Voci dall'aldilá: Ornette Coleman
Ornette: Made in America di Shirley Clarke (Stati Uniti 1985, v.o. sott. it., 77') con William Burroughs, George Russell, Buckminster Fuller, Don Cherry, Charlie Haden, Ornette Coleman & Prime Time, The Master Musicians of Jajouka
Un gigante della musica, l'inventore (letteralmente) del Free Jazz e padre putativo di no wave e free funk, nell'ultimo film della regista indipendente Shirley Clarke. Incentrato attorno all'inaugurazione della Caravan of Dreams nell'83 ma realizzato nel corso di 20 anni assemblando spezzoni in 16mm e video sequenze sperimentali, il film rivela il cuore, la mente e la musica di un artista realmente visionario.

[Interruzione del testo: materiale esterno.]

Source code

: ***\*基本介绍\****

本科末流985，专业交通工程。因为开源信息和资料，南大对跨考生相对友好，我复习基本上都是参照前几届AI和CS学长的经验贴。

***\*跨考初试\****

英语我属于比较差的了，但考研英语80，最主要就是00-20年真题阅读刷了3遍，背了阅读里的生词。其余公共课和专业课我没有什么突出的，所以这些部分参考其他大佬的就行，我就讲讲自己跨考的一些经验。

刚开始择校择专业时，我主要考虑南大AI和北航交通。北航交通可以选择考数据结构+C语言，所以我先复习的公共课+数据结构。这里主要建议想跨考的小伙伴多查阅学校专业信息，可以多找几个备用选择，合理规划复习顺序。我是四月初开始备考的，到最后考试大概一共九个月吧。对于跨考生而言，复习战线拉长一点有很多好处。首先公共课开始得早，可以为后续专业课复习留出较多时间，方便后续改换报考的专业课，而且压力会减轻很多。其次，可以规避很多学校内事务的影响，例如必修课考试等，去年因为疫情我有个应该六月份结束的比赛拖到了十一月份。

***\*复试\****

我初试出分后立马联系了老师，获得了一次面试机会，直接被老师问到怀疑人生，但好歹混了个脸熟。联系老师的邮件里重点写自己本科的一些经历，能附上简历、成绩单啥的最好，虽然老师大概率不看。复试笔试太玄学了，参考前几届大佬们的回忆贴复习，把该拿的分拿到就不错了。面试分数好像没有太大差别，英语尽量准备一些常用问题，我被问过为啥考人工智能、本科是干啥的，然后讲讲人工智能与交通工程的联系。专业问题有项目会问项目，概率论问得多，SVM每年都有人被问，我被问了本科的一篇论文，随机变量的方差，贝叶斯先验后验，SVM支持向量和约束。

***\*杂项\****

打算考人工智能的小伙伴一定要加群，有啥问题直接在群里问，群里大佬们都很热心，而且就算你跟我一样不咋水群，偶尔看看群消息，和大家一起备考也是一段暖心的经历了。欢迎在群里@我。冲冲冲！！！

Inaugurata nel 2004 e giunta alla sua nona edizione, torna la rassegna Voci dall'Aldilà, promossa da AngelicA Festival in collaborazione con Museo della Musica e curata come sempre dal critico Walter Rovere, con tre appuntamenti dedicati ad altrettante personalità tra le più singolari che abbiano attraversato i rispettivi generi di provenienza: l'italiano Giacinto Scelsi per la musica contemporanea, l'americano Ornette Coleman per il jazz, e l'inglese Syd Barrett per il rock.
Gli appuntamenti, a ingresso gratuito, si terranno in due sedi e orari diversi: il Centro di Ricerca Musicale /Teatro San Leonardo di Via San Vitale 63 per le serate dedicate a Giacinto Scelsi (27 gennaio ore 20.30) e Ornette Coleman (5 febbraio ore 20.30), e il Museo della Musica di Strada Maggiore 34 per Syd Barrett (13 febbraio, ore 17.00).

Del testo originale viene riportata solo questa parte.